The burrowers were locked into intricate ecological cycles involving the abundance of the vegetation and insects they browsed, and the carnivores who preyed on them in turn.
There was True Timothy, the king of the palliards, a vast browsing figure, whose paunch stuck out beyond the others like a flying buttress.
Well, we think that a time may come when we who live on shrubs like goats may again browse on tree-tops like giraffes, for Panda is no strong king, and he has sons who hate each other, one of whom may need our spears.
She takes her seat at the helm of Rackham Perfumeries and waits for a few minutes, tidying stacks of paper, browsing through The Times.
What he needed was a ladder, but his only attempt to leave the pinetum to look for one had been foiled by the sight of a rhinoceros browsing in the rockery and of a lion sunning itself outside the kitchen door.
He went looking for one, prowling along the walls of the hangar, browsing through equipment and tools.
A quaintish village straggled away on the right, and on the left the dark, fat meadows were lighted up with misty sun spots and browsing sheep.

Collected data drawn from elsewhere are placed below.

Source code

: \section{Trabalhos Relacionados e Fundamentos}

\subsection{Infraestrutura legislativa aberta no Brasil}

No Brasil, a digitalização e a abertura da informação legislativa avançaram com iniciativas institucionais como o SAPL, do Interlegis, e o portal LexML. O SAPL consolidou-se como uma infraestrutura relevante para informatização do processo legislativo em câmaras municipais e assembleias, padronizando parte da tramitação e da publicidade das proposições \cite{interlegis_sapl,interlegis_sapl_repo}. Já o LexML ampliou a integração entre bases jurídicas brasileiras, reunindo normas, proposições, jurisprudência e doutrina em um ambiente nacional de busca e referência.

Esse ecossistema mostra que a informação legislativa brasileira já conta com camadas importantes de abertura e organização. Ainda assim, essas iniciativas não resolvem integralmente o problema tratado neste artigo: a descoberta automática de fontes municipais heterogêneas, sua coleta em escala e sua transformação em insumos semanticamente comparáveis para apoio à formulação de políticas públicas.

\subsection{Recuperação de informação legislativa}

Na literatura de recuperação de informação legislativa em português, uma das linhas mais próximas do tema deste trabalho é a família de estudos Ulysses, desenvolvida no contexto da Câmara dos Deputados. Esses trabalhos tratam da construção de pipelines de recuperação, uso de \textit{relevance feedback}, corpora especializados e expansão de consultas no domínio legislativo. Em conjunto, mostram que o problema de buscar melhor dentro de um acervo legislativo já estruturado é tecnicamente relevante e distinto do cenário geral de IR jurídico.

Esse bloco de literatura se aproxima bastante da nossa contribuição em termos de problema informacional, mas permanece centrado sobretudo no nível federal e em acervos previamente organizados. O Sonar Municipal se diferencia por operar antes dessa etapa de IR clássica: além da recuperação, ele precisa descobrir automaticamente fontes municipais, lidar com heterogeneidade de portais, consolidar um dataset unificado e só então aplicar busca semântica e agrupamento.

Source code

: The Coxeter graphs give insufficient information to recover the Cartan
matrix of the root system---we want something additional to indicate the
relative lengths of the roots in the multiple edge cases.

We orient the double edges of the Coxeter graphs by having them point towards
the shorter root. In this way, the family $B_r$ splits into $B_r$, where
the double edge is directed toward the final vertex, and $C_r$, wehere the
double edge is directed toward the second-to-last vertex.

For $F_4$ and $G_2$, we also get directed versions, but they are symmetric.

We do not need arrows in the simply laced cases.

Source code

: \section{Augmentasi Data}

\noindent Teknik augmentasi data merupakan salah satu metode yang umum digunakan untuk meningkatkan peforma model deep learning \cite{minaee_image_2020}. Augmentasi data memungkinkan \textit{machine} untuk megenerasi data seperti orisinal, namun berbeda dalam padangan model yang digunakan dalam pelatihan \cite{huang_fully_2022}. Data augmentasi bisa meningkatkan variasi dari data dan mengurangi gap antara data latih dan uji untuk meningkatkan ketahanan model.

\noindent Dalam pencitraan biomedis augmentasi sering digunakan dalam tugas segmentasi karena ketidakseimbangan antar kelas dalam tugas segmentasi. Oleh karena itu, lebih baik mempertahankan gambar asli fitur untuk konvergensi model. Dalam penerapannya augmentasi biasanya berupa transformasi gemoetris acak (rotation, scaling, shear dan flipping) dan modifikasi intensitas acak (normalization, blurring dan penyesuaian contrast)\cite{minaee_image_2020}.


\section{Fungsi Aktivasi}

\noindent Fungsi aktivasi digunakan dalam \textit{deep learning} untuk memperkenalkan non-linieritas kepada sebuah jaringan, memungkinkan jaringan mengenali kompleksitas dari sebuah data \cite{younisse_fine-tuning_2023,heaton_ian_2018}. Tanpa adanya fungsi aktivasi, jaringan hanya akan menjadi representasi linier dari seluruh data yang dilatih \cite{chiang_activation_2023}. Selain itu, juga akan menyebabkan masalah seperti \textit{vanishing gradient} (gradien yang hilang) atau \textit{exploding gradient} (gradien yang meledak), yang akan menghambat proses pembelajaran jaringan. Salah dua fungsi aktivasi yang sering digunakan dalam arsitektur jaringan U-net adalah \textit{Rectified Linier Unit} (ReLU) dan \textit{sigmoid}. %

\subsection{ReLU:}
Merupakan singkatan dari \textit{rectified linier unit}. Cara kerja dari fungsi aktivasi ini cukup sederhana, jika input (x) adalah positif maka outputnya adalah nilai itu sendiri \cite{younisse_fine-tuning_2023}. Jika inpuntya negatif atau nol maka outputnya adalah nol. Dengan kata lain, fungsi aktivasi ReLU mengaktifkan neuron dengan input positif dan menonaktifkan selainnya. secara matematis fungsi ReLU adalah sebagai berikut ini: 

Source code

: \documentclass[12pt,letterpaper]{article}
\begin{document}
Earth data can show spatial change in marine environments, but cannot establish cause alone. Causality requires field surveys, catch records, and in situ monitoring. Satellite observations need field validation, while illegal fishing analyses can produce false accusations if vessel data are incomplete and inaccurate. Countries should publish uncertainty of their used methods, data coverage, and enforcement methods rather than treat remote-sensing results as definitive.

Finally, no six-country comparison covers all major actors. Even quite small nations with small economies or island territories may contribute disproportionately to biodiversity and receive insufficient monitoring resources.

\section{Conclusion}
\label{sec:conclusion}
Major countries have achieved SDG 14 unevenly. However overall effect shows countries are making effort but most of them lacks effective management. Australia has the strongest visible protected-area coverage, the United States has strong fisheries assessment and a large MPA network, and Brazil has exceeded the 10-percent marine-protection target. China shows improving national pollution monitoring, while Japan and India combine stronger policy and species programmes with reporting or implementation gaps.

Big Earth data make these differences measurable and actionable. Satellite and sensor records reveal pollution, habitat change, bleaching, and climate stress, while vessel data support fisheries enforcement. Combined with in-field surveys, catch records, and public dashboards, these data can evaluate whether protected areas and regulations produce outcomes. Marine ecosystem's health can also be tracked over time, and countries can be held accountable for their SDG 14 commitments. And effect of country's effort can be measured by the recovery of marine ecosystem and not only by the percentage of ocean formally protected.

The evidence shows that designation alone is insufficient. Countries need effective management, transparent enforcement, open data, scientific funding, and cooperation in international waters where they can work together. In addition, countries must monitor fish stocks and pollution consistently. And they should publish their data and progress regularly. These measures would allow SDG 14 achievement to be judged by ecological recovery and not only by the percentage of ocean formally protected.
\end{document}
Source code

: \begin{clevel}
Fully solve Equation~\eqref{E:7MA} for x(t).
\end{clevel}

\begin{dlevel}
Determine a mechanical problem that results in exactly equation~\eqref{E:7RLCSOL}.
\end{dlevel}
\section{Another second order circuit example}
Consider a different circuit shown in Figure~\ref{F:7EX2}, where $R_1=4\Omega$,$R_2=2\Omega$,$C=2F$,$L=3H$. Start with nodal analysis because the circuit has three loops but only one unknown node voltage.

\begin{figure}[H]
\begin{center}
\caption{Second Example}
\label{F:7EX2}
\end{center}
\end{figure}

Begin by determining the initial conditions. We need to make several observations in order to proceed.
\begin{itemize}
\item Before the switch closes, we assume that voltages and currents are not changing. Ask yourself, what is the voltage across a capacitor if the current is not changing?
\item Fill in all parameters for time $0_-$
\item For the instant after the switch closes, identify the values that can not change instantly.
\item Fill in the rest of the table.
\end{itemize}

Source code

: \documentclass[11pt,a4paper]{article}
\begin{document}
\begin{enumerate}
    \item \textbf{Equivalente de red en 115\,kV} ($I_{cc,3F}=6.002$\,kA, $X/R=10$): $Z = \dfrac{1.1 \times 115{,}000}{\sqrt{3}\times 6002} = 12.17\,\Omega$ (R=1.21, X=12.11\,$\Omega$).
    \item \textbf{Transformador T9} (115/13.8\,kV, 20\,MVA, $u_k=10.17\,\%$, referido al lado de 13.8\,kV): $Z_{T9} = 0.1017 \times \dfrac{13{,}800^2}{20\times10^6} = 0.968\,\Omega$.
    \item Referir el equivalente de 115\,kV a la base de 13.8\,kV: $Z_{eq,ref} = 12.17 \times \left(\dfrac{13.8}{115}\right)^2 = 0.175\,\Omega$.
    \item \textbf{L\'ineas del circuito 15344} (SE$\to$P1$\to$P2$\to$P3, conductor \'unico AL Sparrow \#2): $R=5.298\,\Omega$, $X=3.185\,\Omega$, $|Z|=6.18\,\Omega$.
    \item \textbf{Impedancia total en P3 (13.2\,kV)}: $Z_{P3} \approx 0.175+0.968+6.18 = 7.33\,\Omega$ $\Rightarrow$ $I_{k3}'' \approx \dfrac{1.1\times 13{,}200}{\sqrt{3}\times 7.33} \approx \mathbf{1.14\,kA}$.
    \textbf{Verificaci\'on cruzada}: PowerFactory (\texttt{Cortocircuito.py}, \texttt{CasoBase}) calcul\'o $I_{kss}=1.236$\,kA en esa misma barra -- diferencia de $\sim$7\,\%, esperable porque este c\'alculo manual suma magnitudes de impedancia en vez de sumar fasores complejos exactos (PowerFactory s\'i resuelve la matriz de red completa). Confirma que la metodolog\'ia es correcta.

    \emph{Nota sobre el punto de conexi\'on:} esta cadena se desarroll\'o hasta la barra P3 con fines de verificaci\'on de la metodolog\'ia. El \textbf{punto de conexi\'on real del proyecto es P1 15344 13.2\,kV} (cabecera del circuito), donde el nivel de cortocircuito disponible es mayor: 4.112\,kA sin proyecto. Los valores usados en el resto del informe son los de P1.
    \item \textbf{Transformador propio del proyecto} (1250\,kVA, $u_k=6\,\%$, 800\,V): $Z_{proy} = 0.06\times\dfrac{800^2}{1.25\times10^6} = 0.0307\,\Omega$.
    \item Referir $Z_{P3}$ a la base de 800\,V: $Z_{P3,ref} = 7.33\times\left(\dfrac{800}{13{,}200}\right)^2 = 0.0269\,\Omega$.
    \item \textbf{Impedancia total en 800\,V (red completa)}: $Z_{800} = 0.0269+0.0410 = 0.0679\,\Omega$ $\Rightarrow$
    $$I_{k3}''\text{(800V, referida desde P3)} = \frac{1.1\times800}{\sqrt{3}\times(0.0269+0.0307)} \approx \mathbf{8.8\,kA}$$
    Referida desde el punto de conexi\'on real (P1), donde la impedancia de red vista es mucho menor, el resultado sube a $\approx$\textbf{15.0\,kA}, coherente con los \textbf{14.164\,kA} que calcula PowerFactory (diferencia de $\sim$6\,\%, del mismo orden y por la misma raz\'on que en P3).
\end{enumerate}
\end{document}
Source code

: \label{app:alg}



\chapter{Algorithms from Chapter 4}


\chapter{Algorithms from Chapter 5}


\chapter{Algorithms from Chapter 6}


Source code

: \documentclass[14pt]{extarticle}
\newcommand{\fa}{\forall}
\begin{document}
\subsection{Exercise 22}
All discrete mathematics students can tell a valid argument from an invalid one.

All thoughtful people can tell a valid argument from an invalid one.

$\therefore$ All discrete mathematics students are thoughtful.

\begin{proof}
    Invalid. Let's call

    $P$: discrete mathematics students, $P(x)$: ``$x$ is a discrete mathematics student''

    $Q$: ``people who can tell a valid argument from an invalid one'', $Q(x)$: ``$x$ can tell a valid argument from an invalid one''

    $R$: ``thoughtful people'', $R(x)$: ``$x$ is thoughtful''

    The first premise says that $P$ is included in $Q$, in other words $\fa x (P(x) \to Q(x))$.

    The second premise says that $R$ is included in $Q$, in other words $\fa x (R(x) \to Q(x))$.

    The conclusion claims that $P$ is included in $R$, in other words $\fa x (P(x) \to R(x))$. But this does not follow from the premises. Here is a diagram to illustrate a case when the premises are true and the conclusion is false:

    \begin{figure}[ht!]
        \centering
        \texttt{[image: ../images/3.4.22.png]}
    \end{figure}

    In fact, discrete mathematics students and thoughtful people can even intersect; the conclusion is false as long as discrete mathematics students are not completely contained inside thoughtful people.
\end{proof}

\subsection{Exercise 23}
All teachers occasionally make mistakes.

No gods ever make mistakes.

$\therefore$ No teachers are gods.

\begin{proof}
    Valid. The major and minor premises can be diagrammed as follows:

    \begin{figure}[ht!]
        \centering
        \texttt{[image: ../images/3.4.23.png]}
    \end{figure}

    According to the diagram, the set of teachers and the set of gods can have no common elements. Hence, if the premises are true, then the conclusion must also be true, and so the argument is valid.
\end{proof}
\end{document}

As I stood browsing at my bookshelf, Reamy wandered into the room to see what I was up to, so I compared my memory of the poem with his.
Steeds were browsing in the shade, with loosened bits, but saddled, ready at the first sound of the bugle to skirr through brake and thicket.
Wilson Tenney or some other cruel loner up here, browsing, maybe even buying.
There would be no hours in the library, browsing through books collected, not only by the House of Treves, but by the House of Kaullis before them.
He reined off the riverside trail into stirrup-high rabbitbrush that for them horses to browse as he uncinched his borrowed stock saddle and put it aboard the buckskin, telling the paint he was sorry those Mexican kids back at Rancho Alvera had apparently allowed it to cool off too fast.
Livestock wandered aimlessly, browsing on the standing grain, while unmilked cows bellowed in agony.
And though few if any of the horses were familiar with arborvitae, after a bit some began to browse it.